Komisja Europejska zagroziła holenderskiemu Ministrowi Spraw Społecznych oraz ministrowi ds. azylu i imigracji Trybunałem Sprawiedliwości, jeśli nie zmienione zostanie nowe prawo imigracyjne - podało Radio Holenderskie. Przepisy uderzają m.in. w Polaków, którzy w Holandii podejmują pracę.
Zgodnie z nowymi przepisami, Holandia może wydalić obywateli Unii Europejskiej już po trzech miesiącach od przybycia. Stanowi to jednak naruszenie prawa europejskiego, który pozwala imigrantom zostać w kraju przez co najmniej sześć miesięcy, w celu znalezienia pracy lub udowodnienia, że można ją zdobyć w krótkim czasie.
Projekt został przedstawiony w zeszłym roku przez ministra ds. socjalnych Henka Kampa.
Holandia chce wstrzymać zasiłki
Komisja Europejska sprzeciwia się również planom wstrzymania zasiłków socjalnych obywatelom UE jeśli będą oni pracować w Holandii, ale mieszkać w innym miejscu. Europejskie przepisy zapewniają jednak obywatelom krajów członkowskich mieszkającym na terenie należących do Unii państw dostęp do świadczeń socjalnych.
Jeżeli Holandia przegra w Trybunale Sprawiedliwości, to musiałaby zapłacić bardzo wysoką karę finansową.
Komisarz ds. zatrudnienia, spraw społecznych i integracji Laszlo Andor już w ubiegłym roku na łamach holenderskiego dziennika NRC Handelsblad zapowiedział, że nowe przepisy nie zostaną zaakceptowane, zwłaszcza w tak podstawowej kwestii jaką jest swoboda przepływu obywateli UE.

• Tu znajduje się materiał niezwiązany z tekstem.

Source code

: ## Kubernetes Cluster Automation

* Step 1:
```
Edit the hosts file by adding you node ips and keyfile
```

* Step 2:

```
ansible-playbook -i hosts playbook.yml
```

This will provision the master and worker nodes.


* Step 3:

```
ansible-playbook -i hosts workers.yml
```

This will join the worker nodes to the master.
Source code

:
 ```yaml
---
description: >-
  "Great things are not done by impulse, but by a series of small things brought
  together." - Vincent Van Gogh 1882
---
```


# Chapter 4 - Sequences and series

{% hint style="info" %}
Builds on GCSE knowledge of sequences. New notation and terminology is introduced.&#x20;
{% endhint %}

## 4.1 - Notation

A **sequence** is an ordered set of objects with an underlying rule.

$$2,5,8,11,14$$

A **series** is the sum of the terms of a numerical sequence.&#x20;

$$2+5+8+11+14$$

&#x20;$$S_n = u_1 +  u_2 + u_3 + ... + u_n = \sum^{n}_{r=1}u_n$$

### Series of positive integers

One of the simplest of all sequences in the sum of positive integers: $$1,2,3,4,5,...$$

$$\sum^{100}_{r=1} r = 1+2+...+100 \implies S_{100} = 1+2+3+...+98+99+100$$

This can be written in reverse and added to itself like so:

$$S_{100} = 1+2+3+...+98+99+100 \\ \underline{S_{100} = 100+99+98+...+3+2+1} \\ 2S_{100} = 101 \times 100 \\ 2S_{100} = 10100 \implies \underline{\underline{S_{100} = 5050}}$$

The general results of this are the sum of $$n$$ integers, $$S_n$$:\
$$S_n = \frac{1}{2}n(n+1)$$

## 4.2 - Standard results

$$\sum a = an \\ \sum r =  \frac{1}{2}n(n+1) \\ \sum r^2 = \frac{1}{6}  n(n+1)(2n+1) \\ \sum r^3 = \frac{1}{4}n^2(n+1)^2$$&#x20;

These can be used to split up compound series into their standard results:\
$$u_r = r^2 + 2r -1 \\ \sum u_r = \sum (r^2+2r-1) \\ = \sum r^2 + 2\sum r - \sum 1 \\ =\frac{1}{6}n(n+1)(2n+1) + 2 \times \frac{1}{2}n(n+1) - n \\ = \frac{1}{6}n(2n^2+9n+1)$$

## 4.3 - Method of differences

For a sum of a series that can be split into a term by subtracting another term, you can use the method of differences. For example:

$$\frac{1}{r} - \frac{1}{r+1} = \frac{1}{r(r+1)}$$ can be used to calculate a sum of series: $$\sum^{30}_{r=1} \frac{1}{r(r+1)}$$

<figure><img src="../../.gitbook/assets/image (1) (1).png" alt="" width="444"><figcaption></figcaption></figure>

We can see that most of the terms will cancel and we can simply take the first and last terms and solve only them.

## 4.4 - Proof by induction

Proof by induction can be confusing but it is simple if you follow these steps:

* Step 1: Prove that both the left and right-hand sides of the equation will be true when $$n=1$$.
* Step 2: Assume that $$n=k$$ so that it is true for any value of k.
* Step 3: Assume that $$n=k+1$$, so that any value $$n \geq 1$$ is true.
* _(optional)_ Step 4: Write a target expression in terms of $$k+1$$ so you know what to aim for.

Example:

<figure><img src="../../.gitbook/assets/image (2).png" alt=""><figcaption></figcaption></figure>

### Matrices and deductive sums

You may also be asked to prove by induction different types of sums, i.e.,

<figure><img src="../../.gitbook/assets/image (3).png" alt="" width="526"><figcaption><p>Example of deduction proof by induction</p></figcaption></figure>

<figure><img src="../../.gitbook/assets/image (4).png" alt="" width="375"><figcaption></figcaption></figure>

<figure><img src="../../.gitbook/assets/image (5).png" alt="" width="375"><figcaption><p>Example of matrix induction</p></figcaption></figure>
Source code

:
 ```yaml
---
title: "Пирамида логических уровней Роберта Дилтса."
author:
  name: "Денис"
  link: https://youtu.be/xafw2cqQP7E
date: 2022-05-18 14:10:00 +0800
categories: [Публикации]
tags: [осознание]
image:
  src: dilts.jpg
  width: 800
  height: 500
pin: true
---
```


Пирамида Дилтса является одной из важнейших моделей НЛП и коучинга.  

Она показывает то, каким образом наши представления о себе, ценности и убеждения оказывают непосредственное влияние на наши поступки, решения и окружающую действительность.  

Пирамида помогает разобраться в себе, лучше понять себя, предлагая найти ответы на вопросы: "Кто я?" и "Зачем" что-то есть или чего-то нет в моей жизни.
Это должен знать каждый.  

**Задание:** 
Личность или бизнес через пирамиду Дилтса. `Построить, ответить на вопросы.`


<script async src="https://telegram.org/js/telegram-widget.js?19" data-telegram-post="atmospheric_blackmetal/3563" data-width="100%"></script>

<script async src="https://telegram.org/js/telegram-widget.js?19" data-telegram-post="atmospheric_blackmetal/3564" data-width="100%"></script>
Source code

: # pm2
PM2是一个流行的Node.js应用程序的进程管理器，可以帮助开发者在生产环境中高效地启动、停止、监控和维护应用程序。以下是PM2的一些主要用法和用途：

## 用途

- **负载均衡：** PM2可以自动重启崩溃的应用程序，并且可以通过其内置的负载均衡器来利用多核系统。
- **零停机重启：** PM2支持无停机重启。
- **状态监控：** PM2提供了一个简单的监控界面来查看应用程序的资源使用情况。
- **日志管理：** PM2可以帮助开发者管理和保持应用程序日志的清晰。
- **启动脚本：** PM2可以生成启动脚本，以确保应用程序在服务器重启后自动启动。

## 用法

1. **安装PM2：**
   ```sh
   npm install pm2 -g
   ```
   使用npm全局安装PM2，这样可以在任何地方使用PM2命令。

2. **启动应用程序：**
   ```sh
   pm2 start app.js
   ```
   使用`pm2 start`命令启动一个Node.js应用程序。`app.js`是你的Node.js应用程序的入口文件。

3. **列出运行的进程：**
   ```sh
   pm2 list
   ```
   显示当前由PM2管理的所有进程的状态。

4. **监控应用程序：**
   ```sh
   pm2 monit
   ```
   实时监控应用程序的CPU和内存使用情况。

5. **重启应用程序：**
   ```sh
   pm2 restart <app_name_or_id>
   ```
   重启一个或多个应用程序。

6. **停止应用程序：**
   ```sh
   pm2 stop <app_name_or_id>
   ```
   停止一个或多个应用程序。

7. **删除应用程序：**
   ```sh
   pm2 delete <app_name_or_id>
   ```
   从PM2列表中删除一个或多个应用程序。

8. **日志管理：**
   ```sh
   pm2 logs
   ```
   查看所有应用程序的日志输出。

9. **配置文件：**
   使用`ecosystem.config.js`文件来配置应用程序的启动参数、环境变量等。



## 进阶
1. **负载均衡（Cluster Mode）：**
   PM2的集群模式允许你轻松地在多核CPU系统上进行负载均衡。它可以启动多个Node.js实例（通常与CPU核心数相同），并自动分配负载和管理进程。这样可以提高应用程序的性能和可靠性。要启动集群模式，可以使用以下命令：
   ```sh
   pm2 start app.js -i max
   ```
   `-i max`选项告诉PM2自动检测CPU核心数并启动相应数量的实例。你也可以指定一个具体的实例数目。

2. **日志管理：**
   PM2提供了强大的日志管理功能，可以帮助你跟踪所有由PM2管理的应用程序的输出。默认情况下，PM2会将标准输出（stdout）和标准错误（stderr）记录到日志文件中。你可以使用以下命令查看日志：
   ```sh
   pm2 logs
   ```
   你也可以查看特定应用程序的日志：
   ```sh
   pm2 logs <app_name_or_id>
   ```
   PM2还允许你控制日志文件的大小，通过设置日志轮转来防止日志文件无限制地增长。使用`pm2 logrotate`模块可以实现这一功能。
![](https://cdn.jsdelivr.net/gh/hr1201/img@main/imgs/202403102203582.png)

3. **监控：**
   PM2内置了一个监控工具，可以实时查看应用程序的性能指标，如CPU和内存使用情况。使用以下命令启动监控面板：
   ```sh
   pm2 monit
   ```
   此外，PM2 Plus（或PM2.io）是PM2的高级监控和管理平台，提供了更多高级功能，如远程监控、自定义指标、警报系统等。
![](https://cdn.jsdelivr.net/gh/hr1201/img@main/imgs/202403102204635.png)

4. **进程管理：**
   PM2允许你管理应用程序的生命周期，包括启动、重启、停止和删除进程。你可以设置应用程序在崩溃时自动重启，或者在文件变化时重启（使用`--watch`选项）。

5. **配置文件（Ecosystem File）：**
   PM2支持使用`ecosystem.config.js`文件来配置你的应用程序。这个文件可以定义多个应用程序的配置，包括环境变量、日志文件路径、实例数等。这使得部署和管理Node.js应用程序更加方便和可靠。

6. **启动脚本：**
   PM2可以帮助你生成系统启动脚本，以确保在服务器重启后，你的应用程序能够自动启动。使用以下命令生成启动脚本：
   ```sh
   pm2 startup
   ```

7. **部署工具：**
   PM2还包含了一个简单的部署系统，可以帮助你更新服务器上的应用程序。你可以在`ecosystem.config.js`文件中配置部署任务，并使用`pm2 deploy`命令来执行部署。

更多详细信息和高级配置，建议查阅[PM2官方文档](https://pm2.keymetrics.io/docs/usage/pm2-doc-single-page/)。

Rząd w Holandii naraził się już Komisji także wetem wobec przyjęcia Rumunii i Bułgarii do strefy Schengen oraz brakiem reakcji na antypolski portal szefa partii Wolności Geerta Wildersa. Można na nim składać skargi na zachowanie imigrantów z Europy Środkowo-Wschodniej, w tym Polaków. Jak twierdzą twórcy portalu, ma on służyć zbadaniu w Holandii negatywnych zjawisk, jakie nasiliły się wraz z imigracją, takich jak przestępczość, alkoholizm, narkomania czy porzucanie śmieci.